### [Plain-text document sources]
Content starts
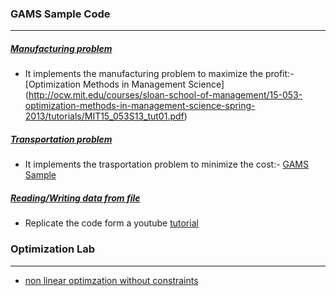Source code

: ### GAMS Sample Code
****

##### [Manufacturing problem](https://github.com/dtripathy10/GAMS_Tutorial/blob/master/manufactruring.gms)

+ It implements the manufacturing problem to maximize the profit:- [Optimization Methods in Management Science]
(http://ocw.mit.edu/courses/sloan-school-of-management/15-053-optimization-methods-in-management-science-spring-2013/tutorials/MIT15_053S13_tut01.pdf)

##### [Transportation problem](https://github.com/dtripathy10/GAMS-Sample/blob/master/transportation.gms)

+ It implements the trasportation problem to minimize the cost:- [GAMS Sample](http://www.gams.com/docs/example.htm)


##### [Reading/Writing data from file](https://github.com/dtripathy10/GAMS-Sample/blob/master/file_io.gms)

+ Replicate the code form a youtube [tutorial](https://www.youtube.com/watch?v=5PEjOUOL3sU)


### Optimization Lab
****

+ [non linear optimzation without constraints](https://github.com/dtripathy10/GAMS-Sample/blob/master/non_linear.gms)




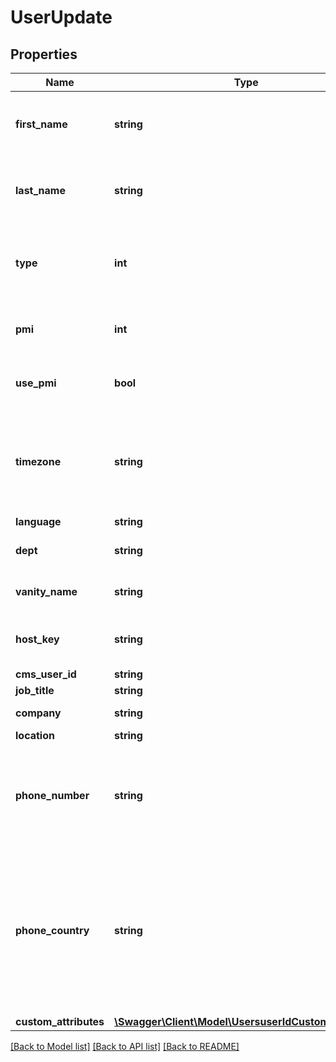 # UserUpdate

## Properties
Name | Type | Description | Notes
------------ | ------------- | ------------- | -------------
**first_name** | **string** | User&#39;s first name. Cannot contain more than 5 Chinese characters. | [optional] 
**last_name** | **string** | User&#39;s last name. Cannot contain more than 5 Chinese characters. | [optional] 
**type** | **int** | User types:&lt;br&gt;&#x60;1&#x60; - Basic.&lt;br&gt;&#x60;2&#x60; - Licensed.&lt;br&gt;&#x60;3&#x60; - On-prem. | [optional] 
**pmi** | **int** | Personal meeting ID: length must be 10. | [optional] 
**use_pmi** | **bool** | Use Personal Meeting ID for instant meetings. | [optional] [default to false]
**timezone** | **string** | The time zone ID for a user profile. For this parameter value please refer to the ID value in the [timezone](https://marketplace.zoom.us/docs/api-reference/other-references/abbreviation-lists#timezones) list. | [optional] 
**language** | **string** | language | [optional] 
**dept** | **string** | Department for user profile: use for report. | [optional] 
**vanity_name** | **string** | Personal meeting room name. | [optional] 
**host_key** | **string** | Host key. It should be a 6-10 digit number. | [optional] 
**cms_user_id** | **string** | Kaltura user ID. | [optional] 
**job_title** | **string** | User&#39;s job title. | [optional] 
**company** | **string** | User&#39;s company. | [optional] 
**location** | **string** | User&#39;s location. | [optional] 
**phone_number** | **string** | Phone number of the user. To update a phone number, you must also provide the &#x60;phone_country&#x60; field. | [optional] 
**phone_country** | **string** | [Country ID](https://marketplace.zoom.us/docs/api-reference/other-references/abbreviation-lists#countries) of the phone number. For example, if the phone number provided in the &#x60;phone_number&#x60; field is a Brazil based number, the value of the &#x60;phone_country&#x60; field should be &#x60;BR&#x60;. | [optional] 
**custom_attributes** | [**\Swagger\Client\Model\UsersuserIdCustomAttributes**](UsersuserIdCustomAttributes.md) |  | [optional] 

[[Back to Model list]](../README.md#documentation-for-models) [[Back to API list]](../README.md#documentation-for-api-endpoints) [[Back to README]](../README.md)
Content ends
### [The problem]
Transcribe all lines above exactly, skipping pictures.

### [Result for this task]
Source code

: ### GAMS Sample Code
****

##### [Manufacturing problem](https://github.com/dtripathy10/GAMS_Tutorial/blob/master/manufactruring.gms)

+ It implements the manufacturing problem to maximize the profit:- [Optimization Methods in Management Science]
(http://ocw.mit.edu/courses/sloan-school-of-management/15-053-optimization-methods-in-management-science-spring-2013/tutorials/MIT15_053S13_tut01.pdf)

##### [Transportation problem](https://github.com/dtripathy10/GAMS-Sample/blob/master/transportation.gms)

+ It implements the trasportation problem to minimize the cost:- [GAMS Sample](http://www.gams.com/docs/example.htm)


##### [Reading/Writing data from file](https://github.com/dtripathy10/GAMS-Sample/blob/master/file_io.gms)

+ Replicate the code form a youtube [tutorial](https://www.youtube.com/watch?v=5PEjOUOL3sU)


### Optimization Lab
****

+ [non linear optimzation without constraints](https://github.com/dtripathy10/GAMS-Sample/blob/master/non_linear.gms)




 # UserUpdate

## Properties
Name | Type | Description | Notes
------------ | ------------- | ------------- | -------------
**first_name** | **string** | User&#39;s first name. Cannot contain more than 5 Chinese characters. | [optional] 
**last_name** | **string** | User&#39;s last name. Cannot contain more than 5 Chinese characters. | [optional] 
**type** | **int** | User types:&lt;br&gt;&#x60;1&#x60; - Basic.&lt;br&gt;&#x60;2&#x60; - Licensed.&lt;br&gt;&#x60;3&#x60; - On-prem. | [optional] 
**pmi** | **int** | Personal meeting ID: length must be 10. | [optional] 
**use_pmi** | **bool** | Use Personal Meeting ID for instant meetings. | [optional] [default to false]
**timezone** | **string** | The time zone ID for a user profile. For this parameter value please refer to the ID value in the [timezone](https://marketplace.zoom.us/docs/api-reference/other-references/abbreviation-lists#timezones) list. | [optional] 
**language** | **string** | language | [optional] 
**dept** | **string** | Department for user profile: use for report. | [optional] 
**vanity_name** | **string** | Personal meeting room name. | [optional] 
**host_key** | **string** | Host key. It should be a 6-10 digit number. | [optional] 
**cms_user_id** | **string** | Kaltura user ID. | [optional] 
**job_title** | **string** | User&#39;s job title. | [optional] 
**company** | **string** | User&#39;s company. | [optional] 
**location** | **string** | User&#39;s location. | [optional] 
**phone_number** | **string** | Phone number of the user. To update a phone number, you must also provide the &#x60;phone_country&#x60; field. | [optional] 
**phone_country** | **string** | [Country ID](https://marketplace.zoom.us/docs/api-reference/other-references/abbreviation-lists#countries) of the phone number. For example, if the phone number provided in the &#x60;phone_number&#x60; field is a Brazil based number, the value of the &#x60;phone_country&#x60; field should be &#x60;BR&#x60;. | [optional] 
**custom_attributes** | [**\Swagger\Client\Model\UsersuserIdCustomAttributes**](UsersuserIdCustomAttributes.md) |  | [optional] 

[[Back to Model list]](../README.md#documentation-for-models) [[Back to API list]](../README.md#documentation-for-api-endpoints) [[Back to README]](../README.md)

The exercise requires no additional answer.